_What you will do_
Would you please copy each line of the listing that mentions "ουσιαστικά"?

_Dataset_
________________________________________

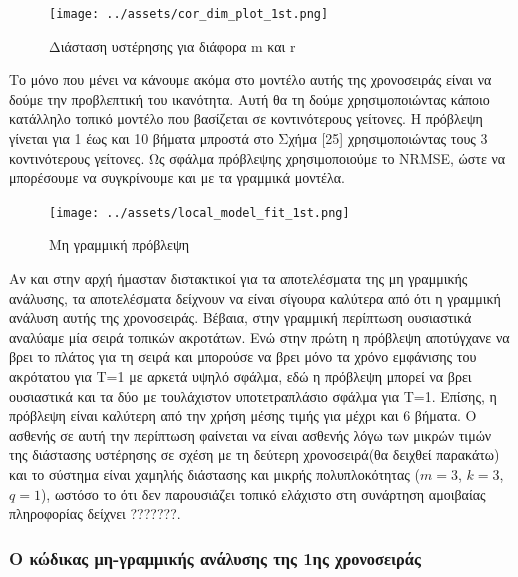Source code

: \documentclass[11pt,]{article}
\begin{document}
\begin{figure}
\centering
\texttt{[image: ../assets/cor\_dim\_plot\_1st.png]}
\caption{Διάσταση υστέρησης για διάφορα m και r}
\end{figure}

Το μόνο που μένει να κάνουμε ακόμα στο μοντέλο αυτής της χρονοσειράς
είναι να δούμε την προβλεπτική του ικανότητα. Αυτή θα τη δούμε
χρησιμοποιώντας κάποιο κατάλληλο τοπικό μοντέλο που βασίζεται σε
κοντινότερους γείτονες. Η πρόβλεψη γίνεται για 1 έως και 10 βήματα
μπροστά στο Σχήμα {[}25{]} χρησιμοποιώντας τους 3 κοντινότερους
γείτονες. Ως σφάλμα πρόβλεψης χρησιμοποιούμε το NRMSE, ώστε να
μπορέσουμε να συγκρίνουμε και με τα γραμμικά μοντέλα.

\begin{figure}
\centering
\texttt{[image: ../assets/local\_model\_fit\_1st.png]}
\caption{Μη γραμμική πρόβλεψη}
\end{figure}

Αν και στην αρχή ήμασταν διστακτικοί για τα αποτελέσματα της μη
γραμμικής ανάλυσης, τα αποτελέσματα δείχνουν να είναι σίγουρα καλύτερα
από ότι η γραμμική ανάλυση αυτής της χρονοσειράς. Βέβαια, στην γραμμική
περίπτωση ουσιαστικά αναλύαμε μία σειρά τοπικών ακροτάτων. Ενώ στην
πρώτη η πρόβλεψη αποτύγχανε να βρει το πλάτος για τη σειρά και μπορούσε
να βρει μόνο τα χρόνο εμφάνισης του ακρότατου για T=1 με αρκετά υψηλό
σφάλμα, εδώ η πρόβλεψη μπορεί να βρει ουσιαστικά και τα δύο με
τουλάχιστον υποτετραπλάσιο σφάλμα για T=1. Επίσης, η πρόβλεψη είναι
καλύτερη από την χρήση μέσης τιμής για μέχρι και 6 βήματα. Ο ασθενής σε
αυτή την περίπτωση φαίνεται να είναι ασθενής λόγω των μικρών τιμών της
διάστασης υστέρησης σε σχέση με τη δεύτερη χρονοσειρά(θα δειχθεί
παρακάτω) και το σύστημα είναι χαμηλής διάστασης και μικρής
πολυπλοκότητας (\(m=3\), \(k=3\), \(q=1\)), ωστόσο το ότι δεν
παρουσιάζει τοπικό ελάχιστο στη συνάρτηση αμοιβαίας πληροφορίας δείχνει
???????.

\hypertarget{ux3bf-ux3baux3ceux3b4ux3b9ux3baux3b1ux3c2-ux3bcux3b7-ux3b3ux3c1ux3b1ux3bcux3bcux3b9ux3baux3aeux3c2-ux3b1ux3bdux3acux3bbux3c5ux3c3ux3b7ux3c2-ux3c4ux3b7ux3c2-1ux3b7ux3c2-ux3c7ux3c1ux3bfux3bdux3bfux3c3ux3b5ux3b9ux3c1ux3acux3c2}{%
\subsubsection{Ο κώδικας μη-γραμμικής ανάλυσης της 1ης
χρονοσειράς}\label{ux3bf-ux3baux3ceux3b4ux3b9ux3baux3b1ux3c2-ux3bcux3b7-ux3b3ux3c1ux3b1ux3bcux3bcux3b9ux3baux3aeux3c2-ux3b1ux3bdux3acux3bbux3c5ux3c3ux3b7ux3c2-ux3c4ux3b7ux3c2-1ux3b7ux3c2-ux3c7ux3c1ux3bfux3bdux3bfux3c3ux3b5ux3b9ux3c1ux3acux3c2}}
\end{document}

________________________________________

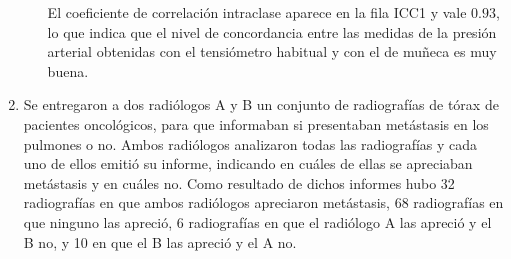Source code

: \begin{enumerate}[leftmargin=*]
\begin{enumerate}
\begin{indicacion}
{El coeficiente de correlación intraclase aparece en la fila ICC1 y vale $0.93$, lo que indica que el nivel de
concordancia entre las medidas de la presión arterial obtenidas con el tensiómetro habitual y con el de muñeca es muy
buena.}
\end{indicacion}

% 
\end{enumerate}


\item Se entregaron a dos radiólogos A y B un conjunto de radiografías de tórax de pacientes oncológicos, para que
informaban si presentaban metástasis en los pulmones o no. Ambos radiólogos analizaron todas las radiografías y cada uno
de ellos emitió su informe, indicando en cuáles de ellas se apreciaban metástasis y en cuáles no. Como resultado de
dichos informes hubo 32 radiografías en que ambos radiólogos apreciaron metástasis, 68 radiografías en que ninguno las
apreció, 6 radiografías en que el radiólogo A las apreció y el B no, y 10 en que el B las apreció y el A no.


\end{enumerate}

________________________________________

_Written answer_
περίπτωση ουσιαστικά αναλύαμε μία σειρά τοπικών ακροτάτων. Ενώ στην
σφάλμα, εδώ η πρόβλεψη μπορεί να βρει ουσιαστικά και τα δύο με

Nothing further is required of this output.